- _WORK TO BE COMPLETED_
A complete answer includes every line below with the word "username".

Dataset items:
━━━

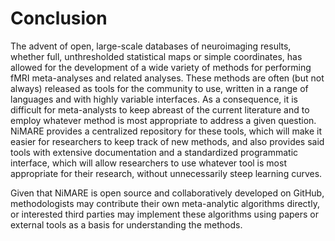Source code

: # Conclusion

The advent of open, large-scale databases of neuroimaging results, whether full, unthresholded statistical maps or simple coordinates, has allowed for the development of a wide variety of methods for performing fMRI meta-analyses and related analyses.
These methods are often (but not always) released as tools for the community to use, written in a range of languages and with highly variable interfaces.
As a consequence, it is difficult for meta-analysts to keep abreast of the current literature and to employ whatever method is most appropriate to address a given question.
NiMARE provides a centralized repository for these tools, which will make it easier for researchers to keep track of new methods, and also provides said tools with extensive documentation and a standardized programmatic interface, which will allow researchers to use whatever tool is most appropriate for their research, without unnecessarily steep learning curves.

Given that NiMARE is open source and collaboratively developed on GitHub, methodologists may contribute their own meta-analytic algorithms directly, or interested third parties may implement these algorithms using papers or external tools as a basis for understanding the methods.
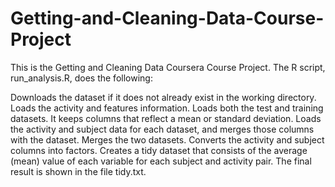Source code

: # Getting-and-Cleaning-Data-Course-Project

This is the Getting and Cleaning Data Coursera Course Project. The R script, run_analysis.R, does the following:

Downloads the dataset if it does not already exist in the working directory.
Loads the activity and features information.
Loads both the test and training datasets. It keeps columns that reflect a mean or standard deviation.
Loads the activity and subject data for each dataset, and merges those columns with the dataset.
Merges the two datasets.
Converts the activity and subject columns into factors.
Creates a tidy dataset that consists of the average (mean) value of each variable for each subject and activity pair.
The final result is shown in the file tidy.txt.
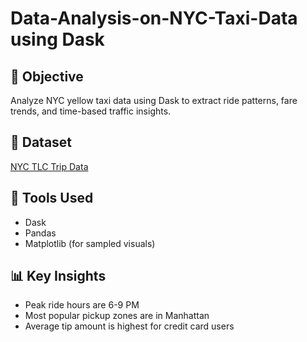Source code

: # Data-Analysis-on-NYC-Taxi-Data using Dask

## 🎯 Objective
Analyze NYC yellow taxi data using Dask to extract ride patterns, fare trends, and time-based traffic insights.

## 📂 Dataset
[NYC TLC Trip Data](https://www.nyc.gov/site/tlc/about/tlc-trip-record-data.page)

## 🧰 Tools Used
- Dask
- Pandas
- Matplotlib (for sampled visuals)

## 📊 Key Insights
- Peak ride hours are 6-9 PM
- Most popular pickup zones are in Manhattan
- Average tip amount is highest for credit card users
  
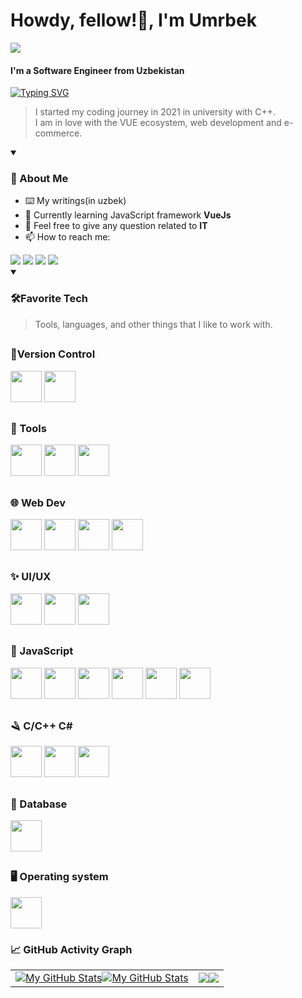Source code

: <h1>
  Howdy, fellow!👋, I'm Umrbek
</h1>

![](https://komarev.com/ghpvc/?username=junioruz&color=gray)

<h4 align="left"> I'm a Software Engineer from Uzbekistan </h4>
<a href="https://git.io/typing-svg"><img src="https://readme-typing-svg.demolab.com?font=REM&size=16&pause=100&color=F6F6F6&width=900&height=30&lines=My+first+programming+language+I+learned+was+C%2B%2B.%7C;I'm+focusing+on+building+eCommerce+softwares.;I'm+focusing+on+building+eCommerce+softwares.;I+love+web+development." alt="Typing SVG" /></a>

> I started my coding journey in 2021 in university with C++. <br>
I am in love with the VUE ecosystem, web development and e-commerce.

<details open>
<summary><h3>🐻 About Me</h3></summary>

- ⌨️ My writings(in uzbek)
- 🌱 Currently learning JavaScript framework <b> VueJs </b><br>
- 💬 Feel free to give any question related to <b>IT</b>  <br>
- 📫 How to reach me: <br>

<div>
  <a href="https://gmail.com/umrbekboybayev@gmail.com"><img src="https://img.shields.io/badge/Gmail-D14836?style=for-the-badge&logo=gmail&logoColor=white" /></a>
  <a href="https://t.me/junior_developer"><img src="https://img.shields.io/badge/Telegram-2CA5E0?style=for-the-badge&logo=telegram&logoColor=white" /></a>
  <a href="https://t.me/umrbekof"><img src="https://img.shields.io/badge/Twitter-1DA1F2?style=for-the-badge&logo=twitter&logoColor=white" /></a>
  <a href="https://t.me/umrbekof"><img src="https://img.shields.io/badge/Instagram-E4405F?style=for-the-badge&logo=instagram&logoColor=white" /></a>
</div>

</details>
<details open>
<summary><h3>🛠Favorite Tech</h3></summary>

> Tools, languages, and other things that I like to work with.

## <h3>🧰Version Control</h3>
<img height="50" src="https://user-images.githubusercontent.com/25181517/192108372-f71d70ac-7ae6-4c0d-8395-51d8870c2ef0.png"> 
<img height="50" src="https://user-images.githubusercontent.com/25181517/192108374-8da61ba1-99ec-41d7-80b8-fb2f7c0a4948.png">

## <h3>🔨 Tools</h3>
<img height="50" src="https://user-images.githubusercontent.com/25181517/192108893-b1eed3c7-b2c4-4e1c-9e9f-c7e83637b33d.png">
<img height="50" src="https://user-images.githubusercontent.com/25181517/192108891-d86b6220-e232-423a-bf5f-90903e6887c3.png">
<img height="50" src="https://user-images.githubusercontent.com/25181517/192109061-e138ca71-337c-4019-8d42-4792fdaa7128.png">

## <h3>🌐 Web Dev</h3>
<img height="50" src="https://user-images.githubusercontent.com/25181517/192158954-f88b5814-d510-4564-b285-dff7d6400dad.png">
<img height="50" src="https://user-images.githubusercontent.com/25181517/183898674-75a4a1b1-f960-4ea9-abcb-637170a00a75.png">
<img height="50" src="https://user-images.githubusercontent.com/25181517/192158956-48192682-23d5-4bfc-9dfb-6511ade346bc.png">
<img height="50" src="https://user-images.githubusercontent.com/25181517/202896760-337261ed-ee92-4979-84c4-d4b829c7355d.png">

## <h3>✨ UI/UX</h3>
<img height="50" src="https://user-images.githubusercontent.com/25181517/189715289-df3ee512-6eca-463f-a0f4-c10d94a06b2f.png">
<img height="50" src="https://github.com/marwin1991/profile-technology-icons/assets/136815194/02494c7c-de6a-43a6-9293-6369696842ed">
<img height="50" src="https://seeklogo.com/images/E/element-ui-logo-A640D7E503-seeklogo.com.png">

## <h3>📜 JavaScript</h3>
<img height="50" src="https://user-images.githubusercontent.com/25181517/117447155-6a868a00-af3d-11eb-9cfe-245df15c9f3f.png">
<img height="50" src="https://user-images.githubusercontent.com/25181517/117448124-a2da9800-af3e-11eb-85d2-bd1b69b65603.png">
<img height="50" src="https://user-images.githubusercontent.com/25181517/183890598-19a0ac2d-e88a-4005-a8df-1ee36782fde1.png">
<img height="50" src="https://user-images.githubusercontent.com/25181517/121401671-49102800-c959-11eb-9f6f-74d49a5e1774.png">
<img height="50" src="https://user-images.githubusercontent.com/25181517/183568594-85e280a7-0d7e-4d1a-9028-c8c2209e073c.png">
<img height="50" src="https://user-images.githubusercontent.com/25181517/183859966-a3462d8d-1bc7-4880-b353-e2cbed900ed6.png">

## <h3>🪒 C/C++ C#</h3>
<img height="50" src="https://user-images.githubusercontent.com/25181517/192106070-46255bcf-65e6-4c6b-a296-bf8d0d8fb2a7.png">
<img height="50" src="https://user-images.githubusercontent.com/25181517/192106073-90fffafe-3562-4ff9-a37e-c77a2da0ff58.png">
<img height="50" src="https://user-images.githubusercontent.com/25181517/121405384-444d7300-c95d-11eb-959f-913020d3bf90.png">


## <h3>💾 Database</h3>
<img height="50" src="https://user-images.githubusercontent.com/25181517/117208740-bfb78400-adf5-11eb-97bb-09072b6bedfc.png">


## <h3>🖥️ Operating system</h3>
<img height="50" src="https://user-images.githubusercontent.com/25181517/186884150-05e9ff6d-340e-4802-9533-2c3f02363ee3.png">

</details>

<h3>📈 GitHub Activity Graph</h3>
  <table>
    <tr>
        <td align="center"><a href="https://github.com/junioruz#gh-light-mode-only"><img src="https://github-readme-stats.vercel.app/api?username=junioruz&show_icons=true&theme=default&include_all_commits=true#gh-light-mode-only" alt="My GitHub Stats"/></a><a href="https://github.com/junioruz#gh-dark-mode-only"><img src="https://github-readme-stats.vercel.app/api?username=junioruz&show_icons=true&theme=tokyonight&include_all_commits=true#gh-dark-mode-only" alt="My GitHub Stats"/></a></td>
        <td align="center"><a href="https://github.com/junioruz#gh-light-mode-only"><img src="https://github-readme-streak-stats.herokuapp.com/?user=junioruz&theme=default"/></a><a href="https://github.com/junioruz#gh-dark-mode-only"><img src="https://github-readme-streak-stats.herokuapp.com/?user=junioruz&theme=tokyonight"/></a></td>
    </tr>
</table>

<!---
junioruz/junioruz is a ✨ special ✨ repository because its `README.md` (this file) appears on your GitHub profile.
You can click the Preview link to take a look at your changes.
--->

━━━

- _REPLY_
![](https://komarev.com/ghpvc/?username=junioruz&color=gray)
        <td align="center"><a href="https://github.com/junioruz#gh-light-mode-only"><img src="https://github-readme-stats.vercel.app/api?username=junioruz&show_icons=true&theme=default&include_all_commits=true#gh-light-mode-only" alt="My GitHub Stats"/></a><a href="https://github.com/junioruz#gh-dark-mode-only"><img src="https://github-readme-stats.vercel.app/api?username=junioruz&show_icons=true&theme=tokyonight&include_all_commits=true#gh-dark-mode-only" alt="My GitHub Stats"/></a></td>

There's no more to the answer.